What the exercise asks: Find the line containing "Active the virtual environment" in the records below. Copy exactly that line and each one after it, ending at the line containing "- **Abstract Factory:**", and nothing more.

Exercise materials:
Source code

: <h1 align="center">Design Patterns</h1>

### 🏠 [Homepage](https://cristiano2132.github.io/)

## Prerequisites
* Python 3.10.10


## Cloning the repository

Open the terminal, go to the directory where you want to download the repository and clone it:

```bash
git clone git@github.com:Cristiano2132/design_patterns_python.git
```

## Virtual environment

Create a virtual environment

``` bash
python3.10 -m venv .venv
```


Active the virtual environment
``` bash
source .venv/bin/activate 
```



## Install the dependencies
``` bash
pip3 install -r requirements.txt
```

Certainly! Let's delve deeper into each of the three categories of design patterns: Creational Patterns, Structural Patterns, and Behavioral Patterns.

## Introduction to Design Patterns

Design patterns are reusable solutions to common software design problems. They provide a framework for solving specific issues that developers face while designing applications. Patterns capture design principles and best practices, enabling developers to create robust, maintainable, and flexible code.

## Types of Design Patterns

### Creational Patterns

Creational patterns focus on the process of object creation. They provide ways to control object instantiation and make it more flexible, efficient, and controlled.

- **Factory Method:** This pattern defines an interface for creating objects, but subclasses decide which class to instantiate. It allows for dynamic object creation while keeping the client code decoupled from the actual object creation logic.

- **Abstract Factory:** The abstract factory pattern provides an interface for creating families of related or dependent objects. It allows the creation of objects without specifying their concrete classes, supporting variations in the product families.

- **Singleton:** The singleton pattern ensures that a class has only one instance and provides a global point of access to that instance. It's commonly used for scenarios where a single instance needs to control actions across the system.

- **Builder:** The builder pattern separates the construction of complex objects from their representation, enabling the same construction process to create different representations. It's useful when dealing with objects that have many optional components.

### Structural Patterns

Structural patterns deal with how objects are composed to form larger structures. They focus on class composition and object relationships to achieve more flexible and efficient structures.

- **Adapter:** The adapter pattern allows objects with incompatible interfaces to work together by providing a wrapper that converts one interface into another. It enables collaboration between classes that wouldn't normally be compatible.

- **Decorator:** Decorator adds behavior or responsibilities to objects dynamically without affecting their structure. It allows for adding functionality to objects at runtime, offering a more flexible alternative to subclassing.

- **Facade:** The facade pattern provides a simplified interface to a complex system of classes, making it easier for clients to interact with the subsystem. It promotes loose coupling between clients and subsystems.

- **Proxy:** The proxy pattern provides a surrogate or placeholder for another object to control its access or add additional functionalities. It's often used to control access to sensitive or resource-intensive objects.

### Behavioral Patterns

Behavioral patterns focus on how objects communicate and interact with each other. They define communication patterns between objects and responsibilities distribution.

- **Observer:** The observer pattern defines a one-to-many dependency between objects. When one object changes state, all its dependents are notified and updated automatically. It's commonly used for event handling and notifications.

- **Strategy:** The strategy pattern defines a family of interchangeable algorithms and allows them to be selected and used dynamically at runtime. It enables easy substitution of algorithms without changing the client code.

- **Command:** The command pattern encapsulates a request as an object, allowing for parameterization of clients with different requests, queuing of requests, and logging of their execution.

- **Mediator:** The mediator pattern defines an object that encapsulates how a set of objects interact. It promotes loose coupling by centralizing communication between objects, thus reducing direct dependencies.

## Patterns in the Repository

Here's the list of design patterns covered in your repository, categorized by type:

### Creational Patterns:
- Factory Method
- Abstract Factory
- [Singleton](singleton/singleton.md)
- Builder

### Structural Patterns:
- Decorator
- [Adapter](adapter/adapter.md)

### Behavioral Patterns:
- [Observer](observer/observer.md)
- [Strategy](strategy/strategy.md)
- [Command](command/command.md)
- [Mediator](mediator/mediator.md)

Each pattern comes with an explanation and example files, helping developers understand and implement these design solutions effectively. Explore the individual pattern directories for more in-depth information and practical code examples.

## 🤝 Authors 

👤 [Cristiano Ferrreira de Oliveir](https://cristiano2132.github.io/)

Answer for the task:
Active the virtual environment
``` bash
source .venv/bin/activate 
```



## Install the dependencies
``` bash
pip3 install -r requirements.txt
```

Certainly! Let's delve deeper into each of the three categories of design patterns: Creational Patterns, Structural Patterns, and Behavioral Patterns.

## Introduction to Design Patterns

Design patterns are reusable solutions to common software design problems. They provide a framework for solving specific issues that developers face while designing applications. Patterns capture design principles and best practices, enabling developers to create robust, maintainable, and flexible code.

## Types of Design Patterns

### Creational Patterns

Creational patterns focus on the process of object creation. They provide ways to control object instantiation and make it more flexible, efficient, and controlled.

- **Factory Method:** This pattern defines an interface for creating objects, but subclasses decide which class to instantiate. It allows for dynamic object creation while keeping the client code decoupled from the actual object creation logic.

- **Abstract Factory:** The abstract factory pattern provides an interface for creating families of related or dependent objects. It allows the creation of objects without specifying their concrete classes, supporting variations in the product families.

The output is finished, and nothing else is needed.